Edinburgh Fringe 2015
At Insignia Asset Management Lucy is in charge of the photocopier, printer, scanner, shredder and binder. She’s starting to wonder how this fits into The Grand Scheme Of Things. One day Lucy rescues the abused office pot plant and her world begins to alter. Inside her high rise flat on the 24th floor, she starts to plant, cultivate and nurture her own personal wilderness.
Written and performed by Lucy Grace, this is a delightful tale of not quite coping with the 21st century. Lucy is responsible for the office hardware, the all-important photocopier, printer, shredder and binder. She feels confident in her small corner of the office – everything and everyone beyond that puzzles her. By dint of being the only one to volunteer she is now also responsible for the office plants, brought in to improve the quality of everyone’s working life, or so HR believe. However, not everyone appreciates them and Lucy has uncovered some serious abuse by Tanya involving scissors, so she takes the mistreated plant home. And gradually begins to withdraw from the world that baffles her as she creates a wilderness all her own in her high rise flat.
Grace is a very accomplished performer. She flicks into other characters in a blink and creates an entire world of unsympathetic corporate characters. She is particularly skilled at stillness from which she gradually introduces an extraordinary range of facial expressions. Her approach is warm and engaging as she addresses the audience directly, we feel entirely part of her world and understand completely the bafflement she experiences when asked how she sees her place in the Grand Scheme of Things.
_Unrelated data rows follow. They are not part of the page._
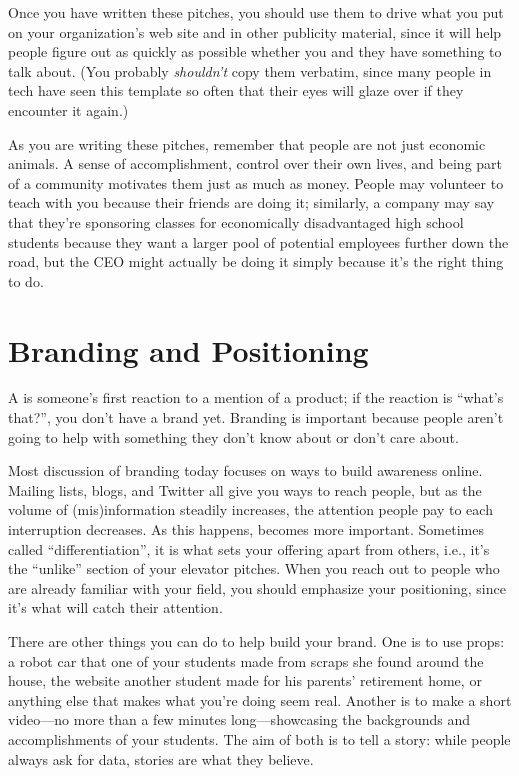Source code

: Once you have written these pitches, you should use them to drive what
you put on your organization's web site and in other publicity material,
since it will help people figure out as quickly as possible whether you
and they have something to talk about. (You probably \emph{shouldn't} copy
them verbatim, since many people in tech have seen this template so
often that their eyes will glaze over if they encounter it again.)

As you are writing these pitches, remember that people are not just
economic animals. A sense of accomplishment, control over their own
lives, and being part of a community motivates them just as much as
money. People may volunteer to teach with you because their friends are
doing it; similarly, a company may say that they're sponsoring classes
for economically disadvantaged high school students because they want a
larger pool of potential employees further down the road, but the CEO
might actually be doing it simply because it's the right thing to do.

\section{Branding and Positioning}\label{s:marketing-branding}

A  is someone's first reaction to a mention
of a product; if the reaction is ``what's that?'', you don't have a brand
yet. Branding is important because people aren't going to help with
something they don't know about or don't care about.

Most discussion of branding today focuses on ways to build awareness
online. Mailing lists, blogs, and Twitter all give you ways to reach
people, but as the volume of (mis)information steadily increases, the
attention people pay to each interruption decreases. As this happens,
 becomes more important.
Sometimes called ``differentiation'', it is what sets your offering apart
from others, i.e., it's the ``unlike'' section of your elevator pitches.
When you reach out to people who are already familiar with your field,
you should emphasize your positioning, since it's what will catch their
attention.

There are other things you can do to help build your brand. One is to
use props: a robot car that one of your students made from scraps she
found around the house, the website another student made for his
parents' retirement home, or anything else that makes what you're
doing seem real. Another is to make a short video---no more than a few
minutes long---showcasing the backgrounds and accomplishments of your
students. The aim of both is to tell a story: while people always ask
for data, stories are what they believe.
The audience warmed to her immediately and her character’s earnest and confiding manner had us chuckling from the start and laughing out loud soon after.
The venue is ideal in terms of size and the stage, although a little cramped, is neatly divided into office and home. As the story progresses the boundaries between the two become blurred as bits of office begin to link into the home space and the increasing wilderness takes encroaches into the office as Lucy’s alienation with the outside world and absorption with her wilderness increases.
Alienation and a sense of bewilderment is a thread throughout; her fantasies all involve making connections in which someone will say ‘I know what you mean’ – only they haven’t noticed her and they don’t. The story hints at a darker side in this search; it almost touches it but never quite goes there. Once she has retreated to her flat and begins to disengage with the world there is the potential to explore further the surreal world that she is creating for herself, complete with a remarkably well behaved pigeon, but she pulls back and the ending, whilst coherent in the context of the story is a little unsatisfying. I feel that this piece could develop further and really challenge us to think about our assumptions in the workplace, the extent to which the Lucy’s of this world are ignored and expected to fit into an often high octane and ambitious work settings. And the effect on the individual when they don’t.
Overall, this is a beautifully told story performed by a first class storyteller and a definite recommendation for anyone who enjoys this direct style of performance. You will be entranced.